SETA Ankara’da ‘’Türkiye’deki Suriyelilerin Eğitiminde Yol Haritası: Fırsatlar ve Zorluklar’’ başlıklı bir panel düzenlendi. SETA Genel Koordinatör Yardımcısı Muhittin Ataman’ın koordinatörlüğünde gerçekleşen panelde; UNICEF Türkiye Temsilcisi Philippe Duamelle, Milli Eğitim Bakanlığı Müsteşar Yardımcısı Ercan Demirci ve SETA Eğitim Birimi Araştırmacısı İpek Coşkun konuşmacı olarak yer aldılar.
Coşkun: “Eğitim ve istihdam olanakları sağlanmaması durumunda kayıp bir Suriyeli nesil ortaya çıkabilir”
İlk konuşmacı olan SETA Eğitim Birimi Araştırmacısı İpek Coşkun, SETA’nın hazırladığı “Türkiye’deki Suriyelilerin Eğitiminde Yol Haritası” raporunun sunuşunu gerçekleştirdi.
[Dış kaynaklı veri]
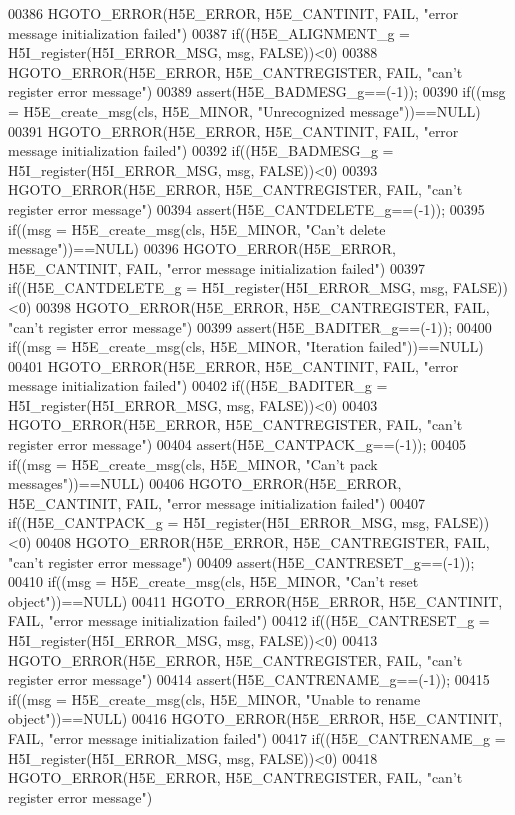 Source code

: \begin{DoxyCode}
00386     HGOTO\_ERROR(H5E\_ERROR, H5E\_CANTINIT, FAIL, "error message initialization failed")
00387 if((H5E\_ALIGNMENT\_g = H5I\_register(H5I\_ERROR\_MSG, msg, FALSE))<0)
00388     HGOTO\_ERROR(H5E\_ERROR, H5E\_CANTREGISTER, FAIL, "can't register error message")
00389 assert(H5E\_BADMESG\_g==(-1));
00390 if((msg = H5E\_create\_msg(cls, H5E\_MINOR, "Unrecognized message"))==NULL)
00391     HGOTO\_ERROR(H5E\_ERROR, H5E\_CANTINIT, FAIL, "error message initialization failed")
00392 if((H5E\_BADMESG\_g = H5I\_register(H5I\_ERROR\_MSG, msg, FALSE))<0)
00393     HGOTO\_ERROR(H5E\_ERROR, H5E\_CANTREGISTER, FAIL, "can't register error message")
00394 assert(H5E\_CANTDELETE\_g==(-1));
00395 if((msg = H5E\_create\_msg(cls, H5E\_MINOR, "Can't delete message"))==NULL)
00396     HGOTO\_ERROR(H5E\_ERROR, H5E\_CANTINIT, FAIL, "error message initialization failed")
00397 if((H5E\_CANTDELETE\_g = H5I\_register(H5I\_ERROR\_MSG, msg, FALSE))<0)
00398     HGOTO\_ERROR(H5E\_ERROR, H5E\_CANTREGISTER, FAIL, "can't register error message")
00399 assert(H5E\_BADITER\_g==(-1));
00400 if((msg = H5E\_create\_msg(cls, H5E\_MINOR, "Iteration failed"))==NULL)
00401     HGOTO\_ERROR(H5E\_ERROR, H5E\_CANTINIT, FAIL, "error message initialization failed")
00402 if((H5E\_BADITER\_g = H5I\_register(H5I\_ERROR\_MSG, msg, FALSE))<0)
00403     HGOTO\_ERROR(H5E\_ERROR, H5E\_CANTREGISTER, FAIL, "can't register error message")
00404 assert(H5E\_CANTPACK\_g==(-1));
00405 if((msg = H5E\_create\_msg(cls, H5E\_MINOR, "Can't pack messages"))==NULL)
00406     HGOTO\_ERROR(H5E\_ERROR, H5E\_CANTINIT, FAIL, "error message initialization failed")
00407 if((H5E\_CANTPACK\_g = H5I\_register(H5I\_ERROR\_MSG, msg, FALSE))<0)
00408     HGOTO\_ERROR(H5E\_ERROR, H5E\_CANTREGISTER, FAIL, "can't register error message")
00409 assert(H5E\_CANTRESET\_g==(-1));
00410 if((msg = H5E\_create\_msg(cls, H5E\_MINOR, "Can't reset \textcolor{keywordtype}{object}"))==NULL)
00411     HGOTO\_ERROR(H5E\_ERROR, H5E\_CANTINIT, FAIL, "error message initialization failed")
00412 if((H5E\_CANTRESET\_g = H5I\_register(H5I\_ERROR\_MSG, msg, FALSE))<0)
00413     HGOTO\_ERROR(H5E\_ERROR, H5E\_CANTREGISTER, FAIL, "can't register error message")
00414 assert(H5E\_CANTRENAME\_g==(-1));
00415 if((msg = H5E\_create\_msg(cls, H5E\_MINOR, "Unable to rename \textcolor{keywordtype}{object}"))==NULL)
00416     HGOTO\_ERROR(H5E\_ERROR, H5E\_CANTINIT, FAIL, "error message initialization failed")
00417 if((H5E\_CANTRENAME\_g = H5I\_register(H5I\_ERROR\_MSG, msg, FALSE))<0)
00418     HGOTO\_ERROR(H5E\_ERROR, H5E\_CANTREGISTER, FAIL, "can't register error message")

\end{DoxyCode}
Konuşmasında Coşkun, Milli Eğitim Bakanlığı ve Göç İdaresi Genel Müdürlüğü’nden alınan verilerle Türkiye’deki eğitim çağındaki Suriyeli çocukların genel bir profilini çıkardı. Bu verilere göre Türkiye’de 0-18 yaş aralığında okullaşması beklenen 1.277.018 çocuğun mevcut olduğunu belirten Coşkun, bunun dinamik bir nüfus olmasının bir avantaj olduğunu ancak eğitim ve istihdam olanakları sağlanamazsa bunun dezavantajlı bir duruma dönüşüp kayıp bir nesil ortaya çıkabileceğini ifade etti.Diğer önemli bir husus olarak 0-4 yaş grubuna da değinen Coşkun, bu gruptaki çocukların Türkiye’de doğduğunu ve sayılarının 364 bin 974 gibi oldukça ciddi bir sayıya sahip olduğunu ve bu yaş grubunun da okullaşması gerektiğinden bahsetti. Bunlara ek olarak, Türkiye’de okullaşan toplam Suriyeli çocuk sayısının 311.259 olduğuna değinen Coşkun, hala okullaşamamış olan 523.583 çocuk daha olduğunu belirtti. Coşkun, bunun hem Türkiye için hem de Suriye’nin geleceği için endişe verici olduğunu ifade etti. Okullaşan kız çocuklarının sayısının erkek çocuklardan daha fazla olduğunu ifade eden Coşkun, bunun sebebinin erkek çocuklarının ailelerine destek olmak amacıyla çalışmaları olduğunu belirtti. Coşkun, sınıf düzeylerine göre bakıldığında ise ilköğretimde okullaşma anlamında ciddi bir sıkıntı yokken, ortaöğretimde özellikle ara sınıflarda öğrenci sayısının azaldığını ifade etti.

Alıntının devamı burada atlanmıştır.